Come to think of it, this attire also comes in handy if you are a contemporary Latino columnist with a proclivity to insult attorneys and write Whack TOP Ten lists.

There are two major adages when it comes to motorcycling. The first is that there are two kinds of riders: Those who have fallen off and those who will fall off. The other is that there are two kinds of police officers: bike cops, and those who want to be bike cops.

I ride what is called a sport bike street fighter, a lightweight, high powered 1000cc Japanese bike that causes one to slightly stoop over the gas tank. The riding posture is very much like the one adopted when riding old-fashioned ten speed bicycles with the handlebars that curved down.

These types of bikes are capable of producing incredible horsepower. Some can do three times the speed limit, but if you need to go that fast you need psychotherapy. There should be a law here like in Europe that licenses people to motorcycles based on the bike's size and one's level of riding experience.

Although these Ninja-styled bikes are in vogue and can walk any car on the street, I am finding that after a long ride and being bent forward for miles at a time, my neck, back and wrists cause me some serious pain. I end up walking around the house like Fred Sanford, having a hard time straightening out. My Highway 1 therapy, albeit good for the soul, has wreaked havoc on my Baby Boomer body.

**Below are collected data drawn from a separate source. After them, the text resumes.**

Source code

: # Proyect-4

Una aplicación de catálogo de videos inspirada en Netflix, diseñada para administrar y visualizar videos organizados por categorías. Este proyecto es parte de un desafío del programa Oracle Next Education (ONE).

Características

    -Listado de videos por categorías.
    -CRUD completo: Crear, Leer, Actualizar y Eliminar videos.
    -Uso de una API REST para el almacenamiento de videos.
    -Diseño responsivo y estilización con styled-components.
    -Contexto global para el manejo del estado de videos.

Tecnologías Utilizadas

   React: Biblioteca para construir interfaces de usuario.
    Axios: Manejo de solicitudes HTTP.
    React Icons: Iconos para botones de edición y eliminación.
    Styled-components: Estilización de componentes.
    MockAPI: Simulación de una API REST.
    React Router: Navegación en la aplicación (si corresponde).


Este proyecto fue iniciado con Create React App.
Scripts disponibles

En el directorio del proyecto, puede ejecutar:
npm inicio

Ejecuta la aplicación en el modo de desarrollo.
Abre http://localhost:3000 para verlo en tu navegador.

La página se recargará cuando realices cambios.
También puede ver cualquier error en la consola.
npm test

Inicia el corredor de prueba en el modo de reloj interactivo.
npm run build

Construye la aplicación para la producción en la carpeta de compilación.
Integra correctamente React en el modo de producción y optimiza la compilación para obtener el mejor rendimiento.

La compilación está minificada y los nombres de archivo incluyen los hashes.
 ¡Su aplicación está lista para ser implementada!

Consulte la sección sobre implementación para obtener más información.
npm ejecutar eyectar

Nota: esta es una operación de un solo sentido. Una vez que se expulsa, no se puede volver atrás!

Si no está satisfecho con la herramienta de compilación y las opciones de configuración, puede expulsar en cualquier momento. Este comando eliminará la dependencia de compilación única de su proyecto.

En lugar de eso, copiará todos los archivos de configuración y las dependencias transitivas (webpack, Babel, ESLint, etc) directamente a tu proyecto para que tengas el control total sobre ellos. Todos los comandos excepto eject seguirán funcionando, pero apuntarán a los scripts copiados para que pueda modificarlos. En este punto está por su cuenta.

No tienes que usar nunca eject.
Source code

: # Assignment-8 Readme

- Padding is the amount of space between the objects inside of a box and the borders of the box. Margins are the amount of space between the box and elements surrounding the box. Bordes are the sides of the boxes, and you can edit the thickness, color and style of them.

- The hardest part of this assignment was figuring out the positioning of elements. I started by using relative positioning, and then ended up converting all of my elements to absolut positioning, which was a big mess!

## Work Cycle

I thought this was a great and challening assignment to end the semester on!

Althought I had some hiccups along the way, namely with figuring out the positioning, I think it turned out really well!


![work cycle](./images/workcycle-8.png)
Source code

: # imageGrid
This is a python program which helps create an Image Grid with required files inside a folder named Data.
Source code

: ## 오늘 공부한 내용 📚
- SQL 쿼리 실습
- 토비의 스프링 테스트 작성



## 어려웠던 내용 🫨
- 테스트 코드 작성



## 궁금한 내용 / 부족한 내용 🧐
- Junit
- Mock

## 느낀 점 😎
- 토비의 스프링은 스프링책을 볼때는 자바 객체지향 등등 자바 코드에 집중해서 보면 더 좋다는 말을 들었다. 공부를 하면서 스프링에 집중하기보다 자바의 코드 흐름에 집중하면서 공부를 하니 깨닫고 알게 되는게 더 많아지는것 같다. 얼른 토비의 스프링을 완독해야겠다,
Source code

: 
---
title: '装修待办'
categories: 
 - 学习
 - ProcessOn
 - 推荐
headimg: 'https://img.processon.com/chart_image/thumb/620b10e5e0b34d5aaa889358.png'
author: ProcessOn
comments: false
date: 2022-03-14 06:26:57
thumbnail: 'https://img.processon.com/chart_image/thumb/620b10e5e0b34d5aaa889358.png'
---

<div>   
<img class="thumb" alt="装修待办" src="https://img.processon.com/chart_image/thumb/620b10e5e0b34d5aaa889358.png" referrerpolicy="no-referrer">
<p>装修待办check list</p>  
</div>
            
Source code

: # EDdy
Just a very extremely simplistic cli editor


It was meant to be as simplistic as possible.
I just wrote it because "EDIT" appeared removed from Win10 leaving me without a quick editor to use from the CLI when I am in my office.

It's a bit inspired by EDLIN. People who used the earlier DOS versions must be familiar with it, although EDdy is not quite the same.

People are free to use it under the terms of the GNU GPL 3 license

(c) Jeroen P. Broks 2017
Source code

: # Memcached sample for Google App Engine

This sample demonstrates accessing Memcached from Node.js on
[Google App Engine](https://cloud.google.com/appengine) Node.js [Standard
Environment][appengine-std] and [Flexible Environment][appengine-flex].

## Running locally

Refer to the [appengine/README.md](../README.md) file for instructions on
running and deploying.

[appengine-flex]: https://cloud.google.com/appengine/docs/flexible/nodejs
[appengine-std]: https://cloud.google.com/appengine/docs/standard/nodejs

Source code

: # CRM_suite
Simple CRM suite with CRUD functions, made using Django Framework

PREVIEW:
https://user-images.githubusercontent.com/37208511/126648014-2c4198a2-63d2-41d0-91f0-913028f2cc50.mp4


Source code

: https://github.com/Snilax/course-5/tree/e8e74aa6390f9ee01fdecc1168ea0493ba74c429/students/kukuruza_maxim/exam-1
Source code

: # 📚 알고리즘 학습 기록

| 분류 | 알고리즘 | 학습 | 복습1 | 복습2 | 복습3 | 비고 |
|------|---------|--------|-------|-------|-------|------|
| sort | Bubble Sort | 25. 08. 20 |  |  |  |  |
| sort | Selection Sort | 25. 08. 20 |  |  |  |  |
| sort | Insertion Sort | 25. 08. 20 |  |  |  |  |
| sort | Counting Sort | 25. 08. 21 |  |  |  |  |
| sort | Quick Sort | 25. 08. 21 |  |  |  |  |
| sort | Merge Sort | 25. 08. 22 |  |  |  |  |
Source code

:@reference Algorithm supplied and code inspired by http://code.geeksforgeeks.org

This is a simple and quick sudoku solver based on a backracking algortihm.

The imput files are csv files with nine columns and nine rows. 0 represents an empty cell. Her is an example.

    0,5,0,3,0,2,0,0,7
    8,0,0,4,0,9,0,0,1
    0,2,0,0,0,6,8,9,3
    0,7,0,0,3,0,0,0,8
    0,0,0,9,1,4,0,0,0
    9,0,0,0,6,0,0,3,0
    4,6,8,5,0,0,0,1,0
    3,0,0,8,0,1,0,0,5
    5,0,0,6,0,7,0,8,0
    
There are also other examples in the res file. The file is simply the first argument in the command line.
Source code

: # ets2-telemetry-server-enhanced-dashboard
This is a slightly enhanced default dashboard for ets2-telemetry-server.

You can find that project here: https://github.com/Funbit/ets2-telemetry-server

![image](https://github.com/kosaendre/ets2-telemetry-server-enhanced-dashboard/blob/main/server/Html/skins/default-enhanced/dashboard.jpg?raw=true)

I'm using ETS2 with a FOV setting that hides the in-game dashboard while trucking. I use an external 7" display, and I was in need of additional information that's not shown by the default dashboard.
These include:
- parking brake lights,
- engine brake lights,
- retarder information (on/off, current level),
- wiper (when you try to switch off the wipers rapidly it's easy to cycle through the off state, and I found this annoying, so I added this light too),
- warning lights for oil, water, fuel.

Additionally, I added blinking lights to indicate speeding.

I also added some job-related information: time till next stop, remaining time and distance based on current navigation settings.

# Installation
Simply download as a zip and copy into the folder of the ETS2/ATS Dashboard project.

During my quiet times of canyon carving, I have come to a realization that I no longer need to own the fastest, baddest bike on the block. At this point in my life, it's more practical to be comfortable then cool.

I do however still have my fat baggers, Harley full dress bike that I use during the days I feel like mean mugging people and setting off a few Volvo car alarms downtown.

Motorcycling is simple: Keep the rubber side down and the painted side up. Not riding -- or writing -- for me, is not an option.